» Aim of the exercise: When you repeat the entries, reproduce each line exactly and omit every picture.
Data records Block Start
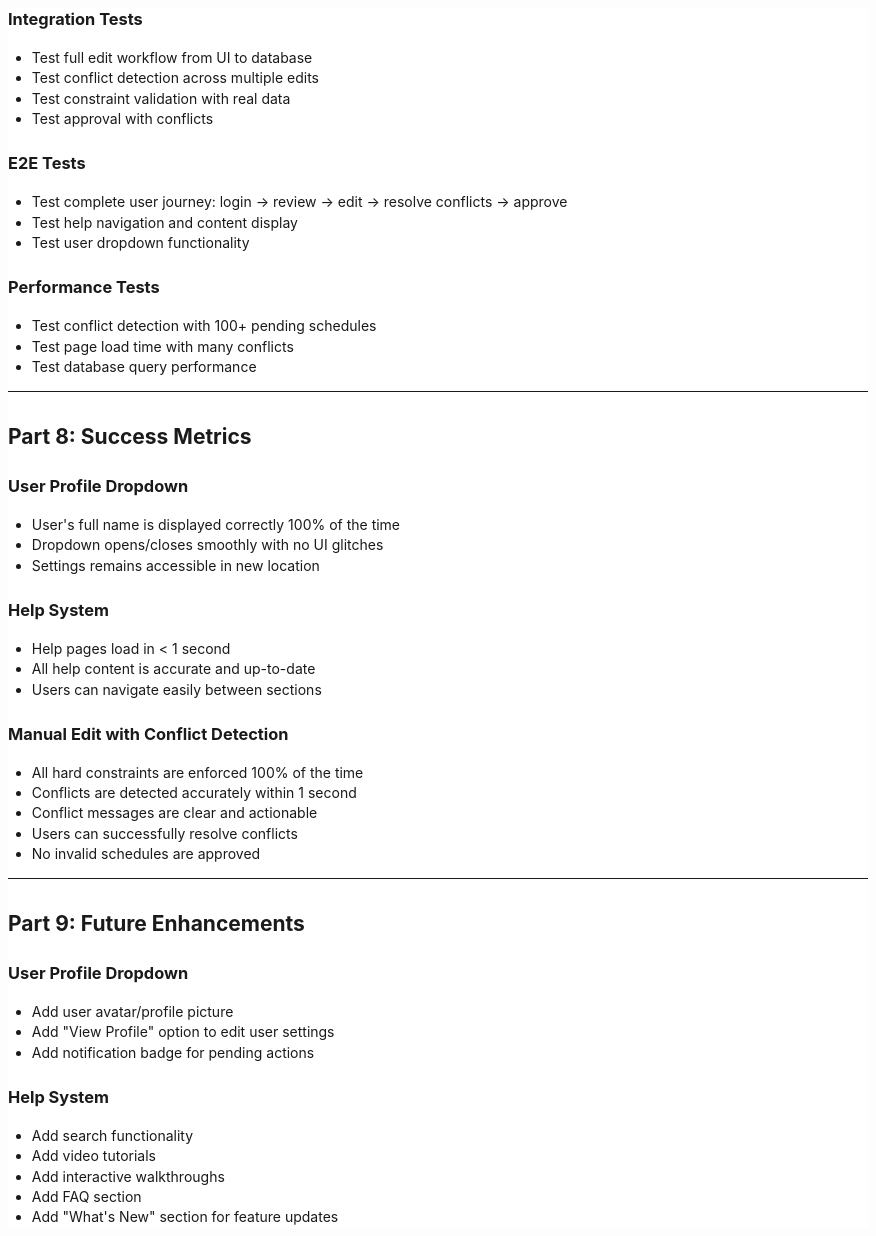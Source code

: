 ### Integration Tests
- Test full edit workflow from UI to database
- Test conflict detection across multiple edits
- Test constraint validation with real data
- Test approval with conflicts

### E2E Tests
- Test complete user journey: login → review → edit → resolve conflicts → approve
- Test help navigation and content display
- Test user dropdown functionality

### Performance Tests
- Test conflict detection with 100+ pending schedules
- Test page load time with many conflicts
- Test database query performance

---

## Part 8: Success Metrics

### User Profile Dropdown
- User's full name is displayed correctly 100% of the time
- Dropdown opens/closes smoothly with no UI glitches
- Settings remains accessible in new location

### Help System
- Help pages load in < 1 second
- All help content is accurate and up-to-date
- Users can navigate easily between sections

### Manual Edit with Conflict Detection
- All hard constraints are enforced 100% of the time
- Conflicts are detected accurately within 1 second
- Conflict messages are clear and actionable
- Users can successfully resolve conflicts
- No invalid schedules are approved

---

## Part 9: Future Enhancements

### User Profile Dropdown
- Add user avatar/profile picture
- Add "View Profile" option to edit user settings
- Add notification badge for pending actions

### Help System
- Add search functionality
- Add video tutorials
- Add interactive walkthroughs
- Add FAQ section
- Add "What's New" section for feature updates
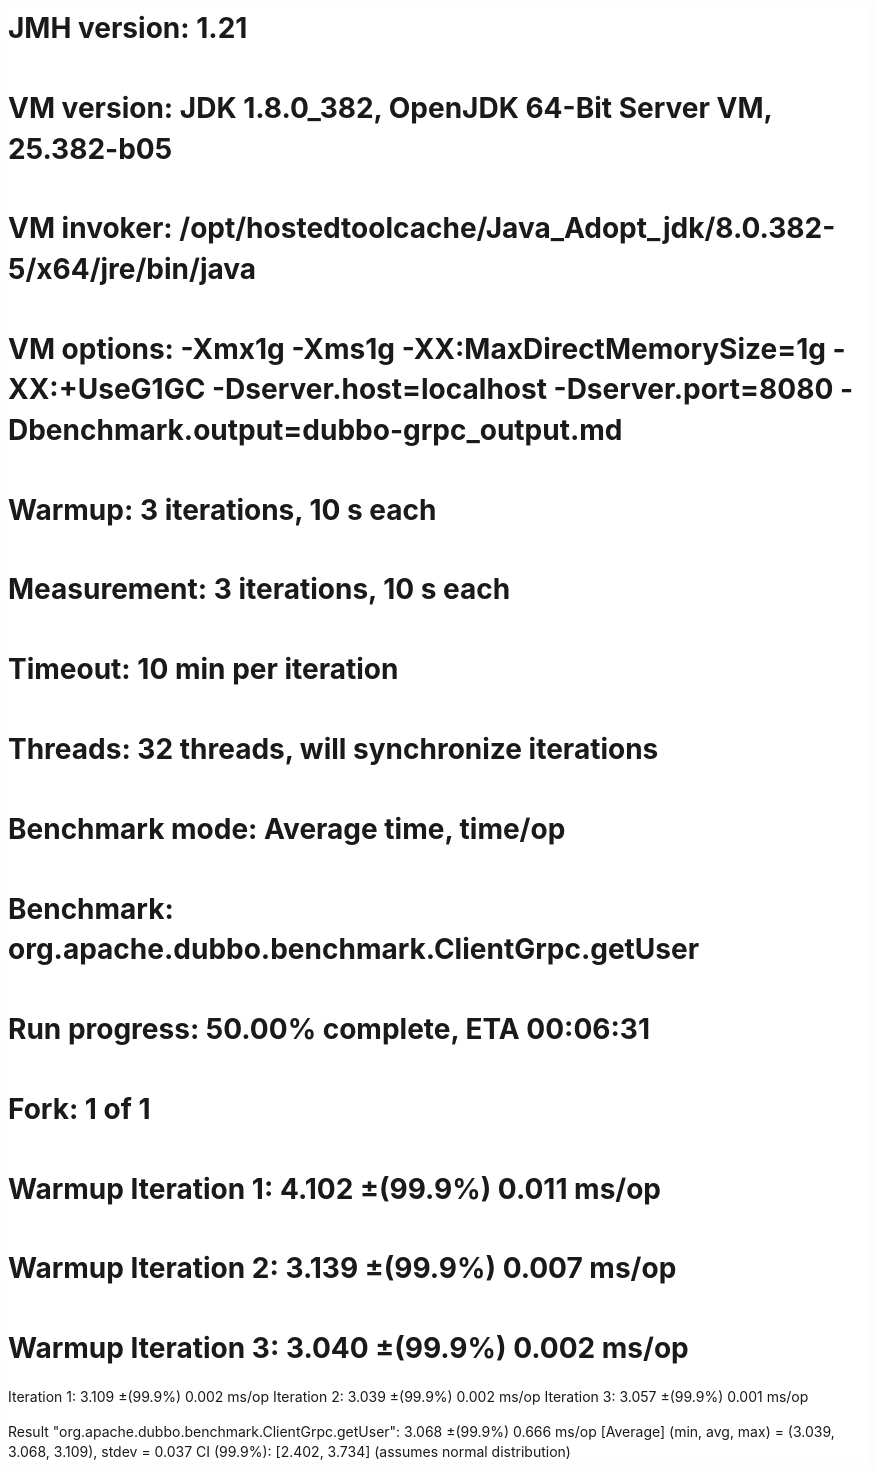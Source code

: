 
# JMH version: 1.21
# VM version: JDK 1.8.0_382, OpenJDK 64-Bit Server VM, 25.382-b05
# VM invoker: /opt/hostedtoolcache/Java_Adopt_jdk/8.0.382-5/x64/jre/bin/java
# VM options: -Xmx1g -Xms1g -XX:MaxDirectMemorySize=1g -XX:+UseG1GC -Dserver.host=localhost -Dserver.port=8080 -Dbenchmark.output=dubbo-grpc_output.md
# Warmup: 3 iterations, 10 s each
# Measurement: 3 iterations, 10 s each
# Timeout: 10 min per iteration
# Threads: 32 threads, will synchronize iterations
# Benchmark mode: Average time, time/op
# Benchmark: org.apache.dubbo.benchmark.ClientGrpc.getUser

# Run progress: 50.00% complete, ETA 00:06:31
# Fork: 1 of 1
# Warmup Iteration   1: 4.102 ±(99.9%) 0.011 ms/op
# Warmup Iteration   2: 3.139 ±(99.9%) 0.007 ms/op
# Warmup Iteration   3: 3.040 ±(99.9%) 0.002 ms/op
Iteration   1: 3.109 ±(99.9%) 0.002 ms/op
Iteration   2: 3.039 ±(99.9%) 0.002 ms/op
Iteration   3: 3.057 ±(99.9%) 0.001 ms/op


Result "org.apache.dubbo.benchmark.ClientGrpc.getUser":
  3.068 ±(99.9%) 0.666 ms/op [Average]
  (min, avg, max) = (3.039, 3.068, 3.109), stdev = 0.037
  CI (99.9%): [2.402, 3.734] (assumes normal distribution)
Data records Block End
» Reply to the task:
Source code

: ### Integration Tests
- Test full edit workflow from UI to database
- Test conflict detection across multiple edits
- Test constraint validation with real data
- Test approval with conflicts

### E2E Tests
- Test complete user journey: login → review → edit → resolve conflicts → approve
- Test help navigation and content display
- Test user dropdown functionality

### Performance Tests
- Test conflict detection with 100+ pending schedules
- Test page load time with many conflicts
- Test database query performance

---

## Part 8: Success Metrics

### User Profile Dropdown
- User's full name is displayed correctly 100% of the time
- Dropdown opens/closes smoothly with no UI glitches
- Settings remains accessible in new location

### Help System
- Help pages load in < 1 second
- All help content is accurate and up-to-date
- Users can navigate easily between sections

### Manual Edit with Conflict Detection
- All hard constraints are enforced 100% of the time
- Conflicts are detected accurately within 1 second
- Conflict messages are clear and actionable
- Users can successfully resolve conflicts
- No invalid schedules are approved

---

## Part 9: Future Enhancements

### User Profile Dropdown
- Add user avatar/profile picture
- Add "View Profile" option to edit user settings
- Add notification badge for pending actions

### Help System
- Add search functionality
- Add video tutorials
- Add interactive walkthroughs
- Add FAQ section
- Add "What's New" section for feature updates
Source code

: 
# JMH version: 1.21
# VM version: JDK 1.8.0_382, OpenJDK 64-Bit Server VM, 25.382-b05
# VM invoker: /opt/hostedtoolcache/Java_Adopt_jdk/8.0.382-5/x64/jre/bin/java
# VM options: -Xmx1g -Xms1g -XX:MaxDirectMemorySize=1g -XX:+UseG1GC -Dserver.host=localhost -Dserver.port=8080 -Dbenchmark.output=dubbo-grpc_output.md
# Warmup: 3 iterations, 10 s each
# Measurement: 3 iterations, 10 s each
# Timeout: 10 min per iteration
# Threads: 32 threads, will synchronize iterations
# Benchmark mode: Average time, time/op
# Benchmark: org.apache.dubbo.benchmark.ClientGrpc.getUser

# Run progress: 50.00% complete, ETA 00:06:31
# Fork: 1 of 1
# Warmup Iteration   1: 4.102 ±(99.9%) 0.011 ms/op
# Warmup Iteration   2: 3.139 ±(99.9%) 0.007 ms/op
# Warmup Iteration   3: 3.040 ±(99.9%) 0.002 ms/op
Iteration   1: 3.109 ±(99.9%) 0.002 ms/op
Iteration   2: 3.039 ±(99.9%) 0.002 ms/op
Iteration   3: 3.057 ±(99.9%) 0.001 ms/op


Result "org.apache.dubbo.benchmark.ClientGrpc.getUser":
  3.068 ±(99.9%) 0.666 ms/op [Average]
  (min, avg, max) = (3.039, 3.068, 3.109), stdev = 0.037
  CI (99.9%): [2.402, 3.734] (assumes normal distribution)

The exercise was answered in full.